Λ single particle energies

The Λ single-particle energies $B_{\Lambda }$ of hypernuclei (HN) are calculated microscopically using the Fermi hypernetted chain method to obtain for our $\Lambda N$ and $\Lambda \mathrm{NN}$ potentials the Λ binding $D\left(\rho \right)$ to nuclear matter, and the effective mass $m_{\Lambda }^{*}\left(\rho \right)$ at densities $\rho <~{\rho }_0$ $({\rho }_0$ is normal nuclear density), and also the corresponding effective $\Lambda N$ and $\Lambda \mathrm{NN}$ potentials. The Λ core-nucleus potential $U_{\Lambda }\mathrm{}\left(r\right)\mathrm{}$ is obtained by suitably folding these into the core density. The Schrödinger equation for $U_{\Lambda }$ and $m_{\Lambda }^{*}$ is solved for $B_{\Lambda }.$ The fringing field (FF) due to the finite range of the effective potentials is theoretically required. We use a dispersive $\Lambda \mathrm{NN}$ potential but also include a phenomenological ρ dependence allowing for less repulsion for $\rho <{\rho }_0,$ i.e., in the surface.
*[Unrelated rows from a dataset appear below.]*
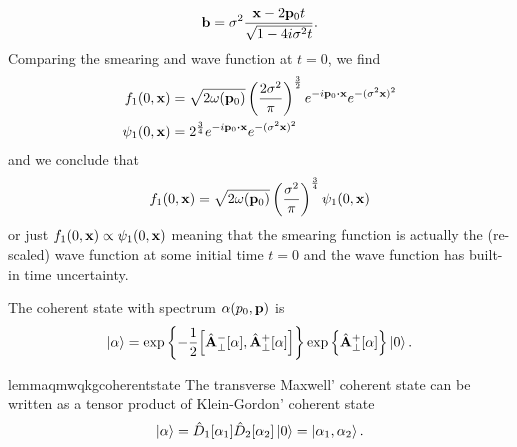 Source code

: \begin{example}
\begin{equation*}
		\vb{b}
		=
		\sigma^2
		\frac{\vb{x}-2\vb{p}_0t}{\sqrt{1-4i\sigma^2t}}
		.
	\end{equation*}
	Comparing the smearing and wave function at $t=0$, we find
	\begin{align*}
		f_1(0,\vb{x})
		&=
		\sqrt{2\omega(\vb{p}_0)}
		\left(\frac{2\sigma^2}{\pi}\right)^\frac{3}{2}
		e^{-i\vb{p}_0\vdot\vb{x}}
		e^{-(\sigma^2\vb{x})^2}
		\\
		\psi_1(0,\vb{x})
		&=
		2^\frac{3}{4}
		e^{-i\vb{p}_0\vdot\vb{x}}
		e^{-(\sigma^2\vb{x})^2}
	\end{align*}
	and we conclude that
	\begin{equation*}
		f_1(0,\vb{x})
		=
		\sqrt{2\omega(\vb{p}_0)}
		\left(\frac{\sigma^2}{\pi}\right)^\frac{3}{4}
		\psi_1(0,\vb{x})
	\end{equation*}
	or just $f_1(0,\vb{x})\propto\psi_1(0,\vb{x})$ meaning that the smearing function is actually the (re-scaled) wave function at some initial time $t=0$ and the wave function has built-in time uncertainty.
\end{example}

\begin{definition}
	The coherent state with spectrum $\vb{\alpha}(p_0,\vb{p})$ is
	\begin{equation}
		\label{eq:qmw_coherent_state}
		\begin{split}
			\ket{\vb{\alpha}}
			=
			\exp\left\{
				-
				\frac{1}{2}
				\comm{\hat{\vb{A}}_\perp^-[\vb{\alpha}]}{\hat{\vb{A}}_\perp^+[\vb{\alpha}]}
			\right\}
			\exp\left\{
				\hat{\vb{A}}_\perp^+[\vb{\alpha}]
			\right\}
			\ket{0}
			.
		\end{split}
	\end{equation}
\end{definition}
\begin{restatable}{lemma}{qmwqkgcoherentstate}\label{thm:qmw_qkg_coherent_state}
	The transverse Maxwell' coherent state can be written as a tensor product of Klein-Gordon' coherent state
	\begin{equation}
		\ket{\vb{\alpha}}
		=
		\hat{D}_1[\alpha_1]
		\hat{D}_2[\alpha_2]
		\ket{0}
		=
		\ket{\alpha_1,\alpha_2}
		.
	\end{equation}
\end{restatable}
The best fits to the data with a FF give a large ρ dependence, equivalent to an A dependent strength consistent with variational calculations of ${}_{\mathrm{\Lambda }}^5\mathrm{He},$ indicating an effective $\Lambda \mathrm{NN}$ dispersive potential increasingly repulsive with A whose likely interpretation is in terms of dispersive plus two-pion-exchange $\Lambda \mathrm{NN}$ potentials. The well depth is $29\pm 1\mathrm{MeV}.$ The $\Lambda N$ space-exchange fraction corresponds to $m_{\Lambda }^{*}\left(\rho \right)\approx 0.75–0.80$ and a ratio of p- to s-state potentials of $\approx 0.5\pm \mathrm{0.1.}$ Charge symmetry breaking (CSB) is significant for heavy HN with a large neutron excess; with a FF the strength agrees with that obtained from the $A=4\mathrm{}\mathrm{HN}.$ The fits without FF are excellent but inconsistent with the requirement for a FF, with ${}_{\mathrm{\Lambda }}^5\mathrm{He},$ and also with the CSB sign for $A=4.\mathrm{}$